● **TASK DETAILS**: Scan the listing for the word "bigsplit" and report every line that contains it.

● **INFORMATION SHOWN**:

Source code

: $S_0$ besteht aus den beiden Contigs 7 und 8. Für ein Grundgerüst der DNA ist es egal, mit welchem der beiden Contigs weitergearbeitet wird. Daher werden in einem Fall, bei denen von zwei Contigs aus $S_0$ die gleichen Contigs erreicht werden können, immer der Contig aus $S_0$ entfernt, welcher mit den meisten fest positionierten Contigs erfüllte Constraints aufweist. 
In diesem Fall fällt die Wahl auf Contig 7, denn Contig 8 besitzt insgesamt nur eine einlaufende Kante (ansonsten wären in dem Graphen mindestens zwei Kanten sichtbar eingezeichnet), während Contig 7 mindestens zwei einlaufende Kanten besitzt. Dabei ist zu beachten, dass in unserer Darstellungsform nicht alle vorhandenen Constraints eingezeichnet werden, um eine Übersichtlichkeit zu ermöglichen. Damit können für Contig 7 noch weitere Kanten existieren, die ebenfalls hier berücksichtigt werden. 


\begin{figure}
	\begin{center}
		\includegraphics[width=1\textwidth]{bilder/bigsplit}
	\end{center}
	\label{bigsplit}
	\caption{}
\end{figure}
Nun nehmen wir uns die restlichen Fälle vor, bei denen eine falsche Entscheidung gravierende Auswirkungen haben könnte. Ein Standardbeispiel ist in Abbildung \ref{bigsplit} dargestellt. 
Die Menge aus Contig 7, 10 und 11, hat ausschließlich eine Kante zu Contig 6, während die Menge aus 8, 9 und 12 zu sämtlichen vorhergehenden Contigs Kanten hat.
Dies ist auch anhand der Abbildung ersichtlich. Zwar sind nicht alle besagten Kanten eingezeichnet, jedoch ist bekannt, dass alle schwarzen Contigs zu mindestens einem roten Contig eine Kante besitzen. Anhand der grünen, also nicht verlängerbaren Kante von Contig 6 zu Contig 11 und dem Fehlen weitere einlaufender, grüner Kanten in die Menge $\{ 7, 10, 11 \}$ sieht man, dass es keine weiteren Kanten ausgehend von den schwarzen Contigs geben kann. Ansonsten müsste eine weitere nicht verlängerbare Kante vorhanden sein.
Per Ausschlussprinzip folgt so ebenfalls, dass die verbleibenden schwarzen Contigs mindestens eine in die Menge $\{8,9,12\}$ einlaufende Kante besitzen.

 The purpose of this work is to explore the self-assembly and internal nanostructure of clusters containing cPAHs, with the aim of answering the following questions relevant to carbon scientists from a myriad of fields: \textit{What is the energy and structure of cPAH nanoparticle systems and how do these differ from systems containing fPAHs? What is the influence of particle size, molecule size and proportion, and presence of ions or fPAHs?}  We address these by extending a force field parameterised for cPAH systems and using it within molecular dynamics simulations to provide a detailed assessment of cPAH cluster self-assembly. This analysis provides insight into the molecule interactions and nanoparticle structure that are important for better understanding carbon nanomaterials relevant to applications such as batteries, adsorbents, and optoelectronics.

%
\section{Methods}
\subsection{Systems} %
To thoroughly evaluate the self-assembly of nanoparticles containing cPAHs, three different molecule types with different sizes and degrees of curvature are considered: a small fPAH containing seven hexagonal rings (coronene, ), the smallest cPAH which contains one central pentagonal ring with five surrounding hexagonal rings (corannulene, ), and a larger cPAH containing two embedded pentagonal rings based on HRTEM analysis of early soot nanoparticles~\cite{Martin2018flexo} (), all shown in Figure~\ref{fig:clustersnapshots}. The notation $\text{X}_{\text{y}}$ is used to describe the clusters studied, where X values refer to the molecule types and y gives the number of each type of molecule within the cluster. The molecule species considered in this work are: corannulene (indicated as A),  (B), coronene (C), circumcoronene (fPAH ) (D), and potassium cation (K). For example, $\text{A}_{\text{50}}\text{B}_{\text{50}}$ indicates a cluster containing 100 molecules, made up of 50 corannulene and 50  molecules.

● **OUTPUT FOR THIS TASK**:
		\includegraphics[width=1\textwidth]{bilder/bigsplit}
	\label{bigsplit}
Nun nehmen wir uns die restlichen Fälle vor, bei denen eine falsche Entscheidung gravierende Auswirkungen haben könnte. Ein Standardbeispiel ist in Abbildung \ref{bigsplit} dargestellt. 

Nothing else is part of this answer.